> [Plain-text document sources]

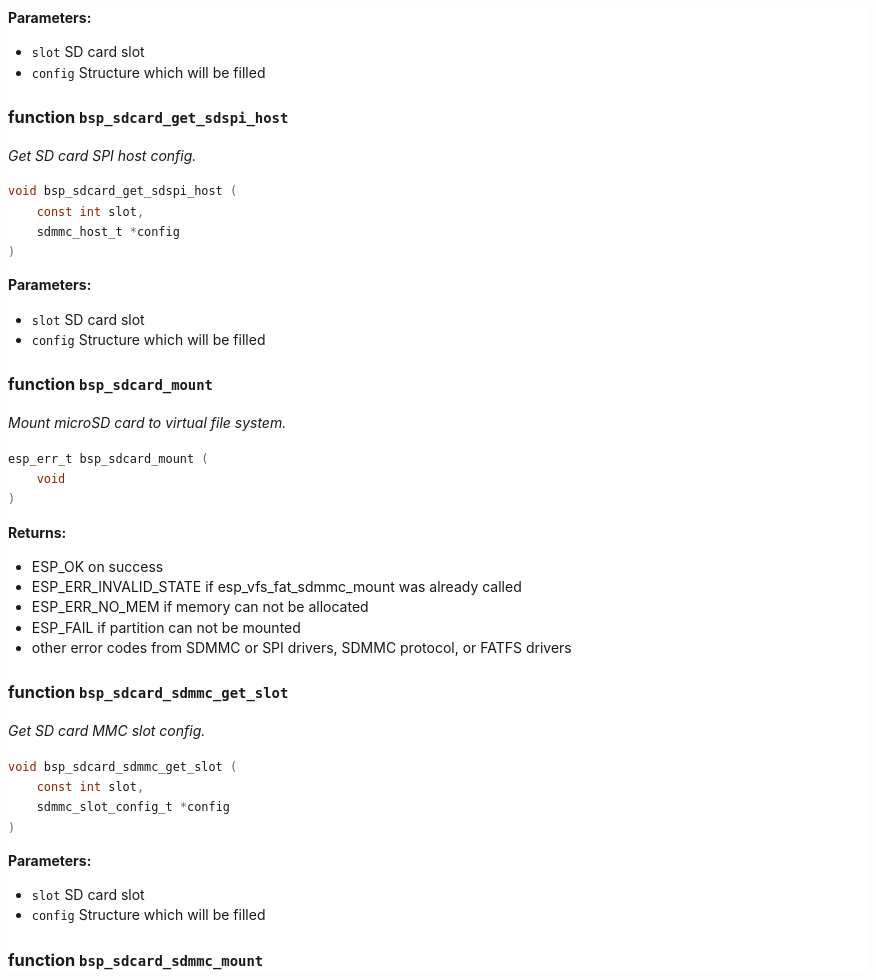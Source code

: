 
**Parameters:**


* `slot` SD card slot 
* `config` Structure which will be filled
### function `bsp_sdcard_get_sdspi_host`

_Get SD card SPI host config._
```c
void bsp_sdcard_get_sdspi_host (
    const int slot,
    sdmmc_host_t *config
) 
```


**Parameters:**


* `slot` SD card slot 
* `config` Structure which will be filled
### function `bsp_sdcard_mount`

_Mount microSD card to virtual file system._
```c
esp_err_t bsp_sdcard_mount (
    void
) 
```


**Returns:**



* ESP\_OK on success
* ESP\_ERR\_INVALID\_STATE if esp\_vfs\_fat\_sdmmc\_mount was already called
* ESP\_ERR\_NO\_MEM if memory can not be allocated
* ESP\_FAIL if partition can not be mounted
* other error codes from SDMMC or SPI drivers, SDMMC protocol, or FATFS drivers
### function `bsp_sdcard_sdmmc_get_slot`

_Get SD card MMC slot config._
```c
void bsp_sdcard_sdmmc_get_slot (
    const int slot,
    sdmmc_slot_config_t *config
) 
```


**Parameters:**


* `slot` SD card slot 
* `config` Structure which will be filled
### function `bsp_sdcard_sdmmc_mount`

* * *

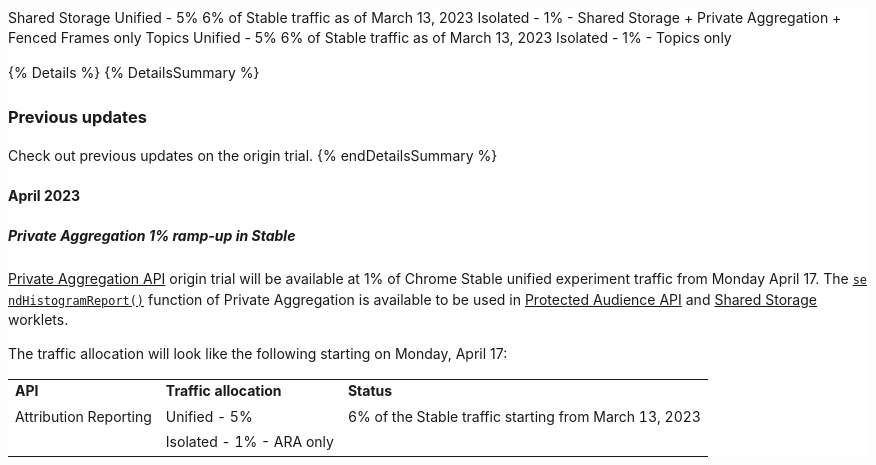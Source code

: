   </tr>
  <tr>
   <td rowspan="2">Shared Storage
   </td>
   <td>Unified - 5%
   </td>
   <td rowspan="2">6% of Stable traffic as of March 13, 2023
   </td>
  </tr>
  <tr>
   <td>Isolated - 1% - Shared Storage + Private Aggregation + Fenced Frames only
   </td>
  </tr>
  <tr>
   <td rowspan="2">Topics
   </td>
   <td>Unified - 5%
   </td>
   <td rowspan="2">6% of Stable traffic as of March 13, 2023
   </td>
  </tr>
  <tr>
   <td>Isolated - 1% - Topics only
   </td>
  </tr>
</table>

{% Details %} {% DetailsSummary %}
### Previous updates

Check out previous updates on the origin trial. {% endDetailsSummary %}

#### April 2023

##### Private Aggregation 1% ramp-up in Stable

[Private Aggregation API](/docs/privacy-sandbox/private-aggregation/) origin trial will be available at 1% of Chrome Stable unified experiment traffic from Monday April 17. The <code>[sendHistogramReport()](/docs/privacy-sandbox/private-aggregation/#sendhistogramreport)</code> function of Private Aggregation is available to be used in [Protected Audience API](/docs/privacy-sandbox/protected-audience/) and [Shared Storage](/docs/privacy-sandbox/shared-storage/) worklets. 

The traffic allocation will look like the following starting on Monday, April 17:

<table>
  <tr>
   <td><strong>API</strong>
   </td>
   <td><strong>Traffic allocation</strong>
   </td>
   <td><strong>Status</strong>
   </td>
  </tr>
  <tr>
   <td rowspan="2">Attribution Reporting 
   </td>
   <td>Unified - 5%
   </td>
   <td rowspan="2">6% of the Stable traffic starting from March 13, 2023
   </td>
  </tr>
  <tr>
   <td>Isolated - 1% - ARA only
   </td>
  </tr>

==

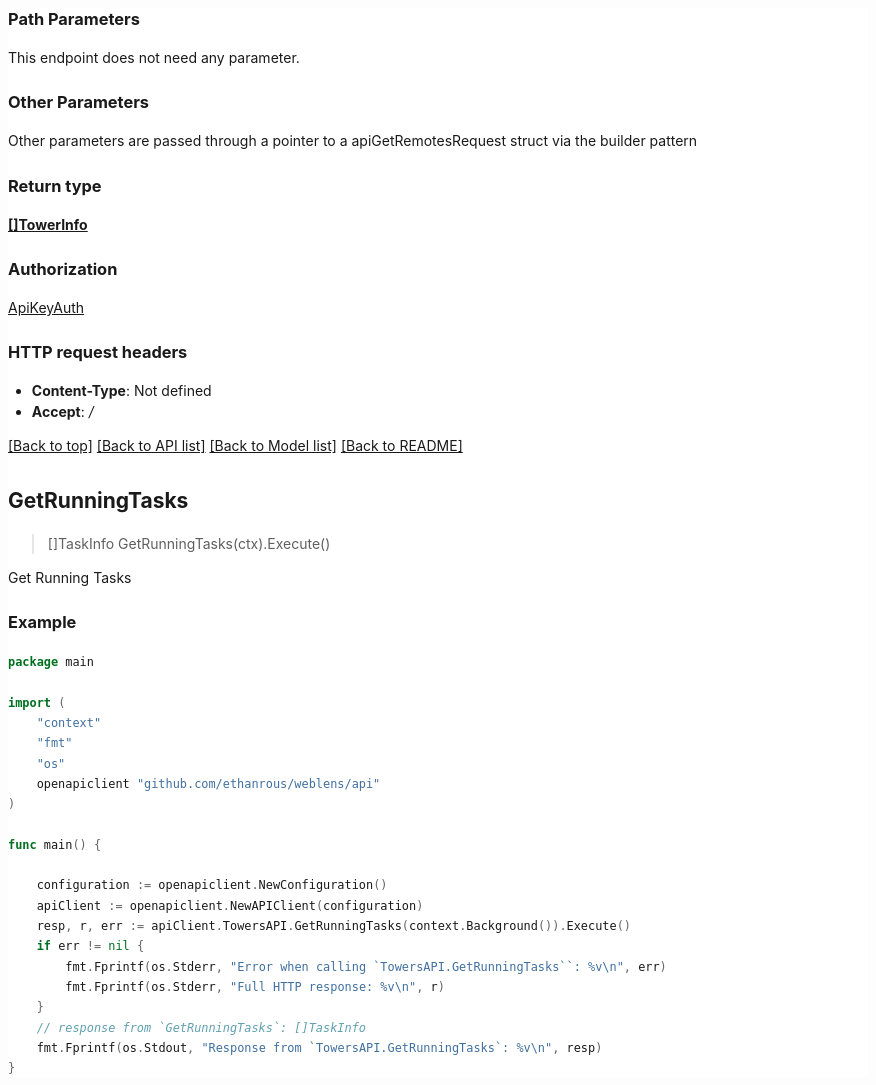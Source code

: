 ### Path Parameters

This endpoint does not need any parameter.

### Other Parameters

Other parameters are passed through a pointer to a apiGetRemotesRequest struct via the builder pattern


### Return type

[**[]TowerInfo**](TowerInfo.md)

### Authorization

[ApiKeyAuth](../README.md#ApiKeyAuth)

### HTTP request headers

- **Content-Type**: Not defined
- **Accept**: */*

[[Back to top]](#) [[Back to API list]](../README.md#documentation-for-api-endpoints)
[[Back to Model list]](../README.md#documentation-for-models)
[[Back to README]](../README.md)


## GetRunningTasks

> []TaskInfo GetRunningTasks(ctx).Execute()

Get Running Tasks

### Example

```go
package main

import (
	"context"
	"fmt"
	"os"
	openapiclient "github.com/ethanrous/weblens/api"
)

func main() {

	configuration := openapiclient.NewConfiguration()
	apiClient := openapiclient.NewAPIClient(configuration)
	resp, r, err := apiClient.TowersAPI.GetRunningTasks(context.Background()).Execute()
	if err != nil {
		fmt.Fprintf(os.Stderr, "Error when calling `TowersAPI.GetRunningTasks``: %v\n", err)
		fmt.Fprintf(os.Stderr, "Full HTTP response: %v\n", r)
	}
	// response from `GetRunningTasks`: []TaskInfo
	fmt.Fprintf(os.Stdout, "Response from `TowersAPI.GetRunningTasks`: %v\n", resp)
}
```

> [PROBLEM REQUIREMENTS]
Return every line from the entries above that includes the word "list".

> [RESULT OF THIS TASK]
[[Back to top]](#) [[Back to API list]](../README.md#documentation-for-api-endpoints)
[[Back to Model list]](../README.md#documentation-for-models)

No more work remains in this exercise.